Specialized proresolving lipid mediators (SPMs) 15-epi-LXA₄ and 17-epi-RvD1 restore impaired bacterial clearance and accelerate resolution of lung inflammation. Bacterial DNA (CpG DNA) are sensed via the pathogen recognition receptor TLR9 on neutrophils, which causes release of neutrophil elastase (NE) and proteinase 3 (PR3) and the subsequent cleavage of complement receptor (C5aR). This in turn impairs phagocytosis of E. coli and delays neutrophil apoptosis, leading to prolonged lung inflammation and bacterial infection (Left-Hand Side). By signaling through a specific G-protein–coupled receptor (GPCR), termed ALX/FPR2, 15-epi-LXA₄ and 17-epi-RvD1 counterregulate signals from CpG DNA, allowing phagocytosis of E. coli and permitting neutrophils to undergo apoptosis, thereby promoting bacterial clearance and the resolution of pulmonary inflammation (Right-Hand Side).
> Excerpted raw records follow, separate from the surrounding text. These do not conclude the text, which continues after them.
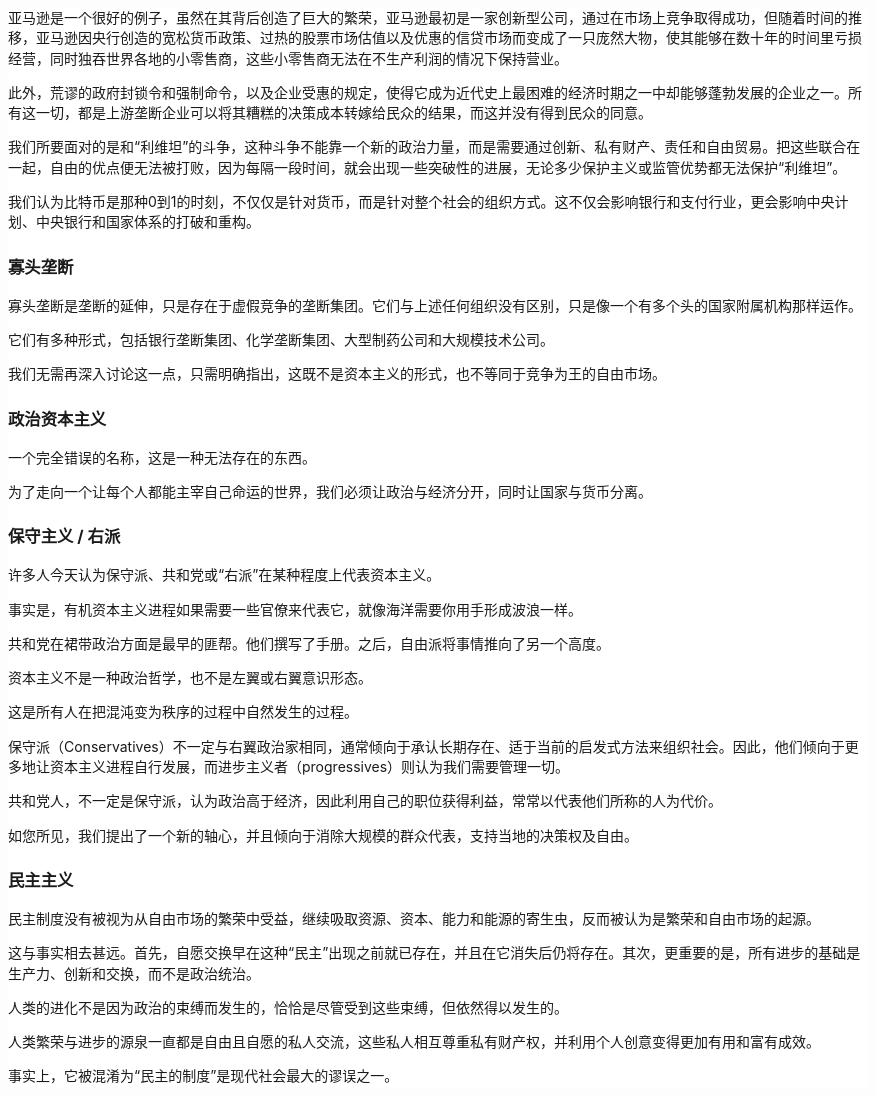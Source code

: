 亚马逊是一个很好的例子，虽然在其背后创造了巨大的繁荣，亚马逊最初是一家创新型公司，通过在市场上竞争取得成功，但随着时间的推移，亚马逊因央行创造的宽松货币政策、过热的股票市场估值以及优惠的信贷市场而变成了一只庞然大物，使其能够在数十年的时间里亏损经营，同时独吞世界各地的小零售商，这些小零售商无法在不生产利润的情况下保持营业。

此外，荒谬的政府封锁令和强制命令，以及企业受惠的规定，使得它成为近代史上最困难的经济时期之一中却能够蓬勃发展的企业之一。所有这一切，都是上游垄断企业可以将其糟糕的决策成本转嫁给民众的结果，而这并没有得到民众的同意。

我们所要面对的是和“利维坦”的斗争，这种斗争不能靠一个新的政治力量，而是需要通过创新、私有财产、责任和自由贸易。把这些联合在一起，自由的优点便无法被打败，因为每隔一段时间，就会出现一些突破性的进展，无论多少保护主义或监管优势都无法保护“利维坦”。

我们认为比特币是那种0到1的时刻，不仅仅是针对货币，而是针对整个社会的组织方式。这不仅会影响银行和支付行业，更会影响中央计划、中央银行和国家体系的打破和重构。



### 寡头垄断

寡头垄断是垄断的延伸，只是存在于虚假竞争的垄断集团。它们与上述任何组织没有区别，只是像一个有多个头的国家附属机构那样运作。

它们有多种形式，包括银行垄断集团、化学垄断集团、大型制药公司和大规模技术公司。

我们无需再深入讨论这一点，只需明确指出，这既不是资本主义的形式，也不等同于竞争为王的自由市场。



### 政治资本主义

一个完全错误的名称，这是一种无法存在的东西。

为了走向一个让每个人都能主宰自己命运的世界，我们必须让政治与经济分开，同时让国家与货币分离。



### 保守主义 / 右派

许多人今天认为保守派、共和党或“右派”在某种程度上代表资本主义。

事实是，有机资本主义进程如果需要一些官僚来代表它，就像海洋需要你用手形成波浪一样。

共和党在裙带政治方面是最早的匪帮。他们撰写了手册。之后，自由派将事情推向了另一个高度。

资本主义不是一种政治哲学，也不是左翼或右翼意识形态。

这是所有人在把混沌变为秩序的过程中自然发生的过程。

保守派（Conservatives）不一定与右翼政治家相同，通常倾向于承认长期存在、适于当前的启发式方法来组织社会。因此，他们倾向于更多地让资本主义进程自行发展，而进步主义者（progressives）则认为我们需要管理一切。

共和党人，不一定是保守派，认为政治高于经济，因此利用自己的职位获得利益，常常以代表他们所称的人为代价。

如您所见，我们提出了一个新的轴心，并且倾向于消除大规模的群众代表，支持当地的决策权及自由。



### 民主主义

民主制度没有被视为从自由市场的繁荣中受益，继续吸取资源、资本、能力和能源的寄生虫，反而被认为是繁荣和自由市场的起源。

这与事实相去甚远。首先，自愿交换早在这种“民主”出现之前就已存在，并且在它消失后仍将存在。其次，更重要的是，所有进步的基础是生产力、创新和交换，而不是政治统治。

人类的进化不是因为政治的束缚而发生的，恰恰是尽管受到这些束缚，但依然得以发生的。

人类繁荣与进步的源泉一直都是自由且自愿的私人交流，这些私人相互尊重私有财产权，并利用个人创意变得更加有用和富有成效。

事实上，它被混淆为“民主的制度”是现代社会最大的谬误之一。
Sekheri et al. (1) unveil new biology in the context of SPM regulation of the host response during infection. So far, infections have been combatted with species-specific therapies, antibiotics, or antivirals, depending on the nature of the infective agents. This study is aligned with the discoveries made by the J. G. Filep laboratory over the years, with the definition of the inhibition of apoptosis by proinflammatory agents, like serum amyloid protein, and the counteracting effect of proresolving mediators, including lipoxins and annexin A1 (8). Herein, the group provides evidence linking the protective properties of 15-epi-LXA₄ or 17-epi-RvD1, which restore the cellular and tissue defects imposed by CpG DNA through TLR9 activation. By blocking the release of serine proteases, the two SPMs preserve the host function and prevent the shedding of C5aR, enabling a concerted and effective host response. The process of neutrophil apoptosis and subsequent efferocytosis by macrophages are essential in resolution (Fig. 1, Right-Hand Side).
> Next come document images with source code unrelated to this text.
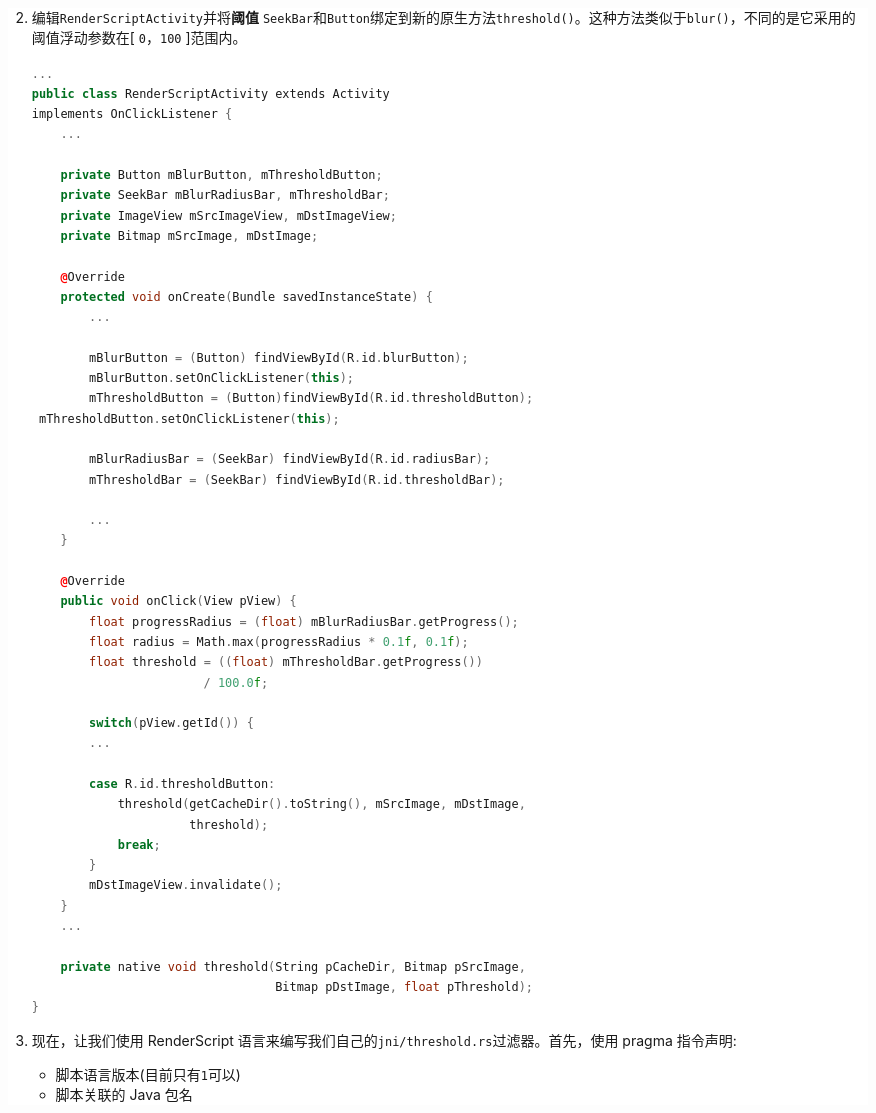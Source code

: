 
2.  编辑`RenderScriptActivity`并将**阈值** `SeekBar`和`Button`绑定到新的原生方法`threshold()`。这种方法类似于`blur()`，不同的是它采用的阈值浮动参数在[ `0`，`100` ]范围内。

    ```cpp
    ...
    public class RenderScriptActivity extends Activity
    implements OnClickListener {
        ...

        private Button mBlurButton, mThresholdButton;
        private SeekBar mBlurRadiusBar, mThresholdBar;
        private ImageView mSrcImageView, mDstImageView;
        private Bitmap mSrcImage, mDstImage;

        @Override
        protected void onCreate(Bundle savedInstanceState) {
            ...

            mBlurButton = (Button) findViewById(R.id.blurButton);
            mBlurButton.setOnClickListener(this);
            mThresholdButton = (Button)findViewById(R.id.thresholdButton);
     mThresholdButton.setOnClickListener(this);

            mBlurRadiusBar = (SeekBar) findViewById(R.id.radiusBar);
            mThresholdBar = (SeekBar) findViewById(R.id.thresholdBar);

            ...
        }

        @Override
        public void onClick(View pView) {
            float progressRadius = (float) mBlurRadiusBar.getProgress();
            float radius = Math.max(progressRadius * 0.1f, 0.1f);
            float threshold = ((float) mThresholdBar.getProgress())
                            / 100.0f;

            switch(pView.getId()) {
            ...

            case R.id.thresholdButton:
                threshold(getCacheDir().toString(), mSrcImage, mDstImage,
                          threshold);
                break;
            }
            mDstImageView.invalidate();
        }
        ...

        private native void threshold(String pCacheDir, Bitmap pSrcImage,
                                      Bitmap pDstImage, float pThreshold);
    }
    ```

3.  现在，让我们使用 RenderScript 语言来编写我们自己的`jni/threshold.rs`过滤器。首先，使用 pragma 指令声明:
    *   脚本语言版本(目前只有`1`可以)
    *   脚本关联的 Java 包名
ALX/FPR2 agonists can be developed for this potential clinical application too (9). Together with recent studies where specific SPMs have been shown to be an effective cotherapy in conjunction with antibiotics (7) or antiviral drugs (10), the data from Sekheri et al. (1) open therapeutic avenues for modes of controlling and regulating our response to infective agents. The study in PNAS by Sekheri et al. (1) provides further substance to the notion that proresolving-based therapy could be harnessed to fortify the host response in infective status (11, 12): This is of great potential and broad application to several infectious diseases that affect the world.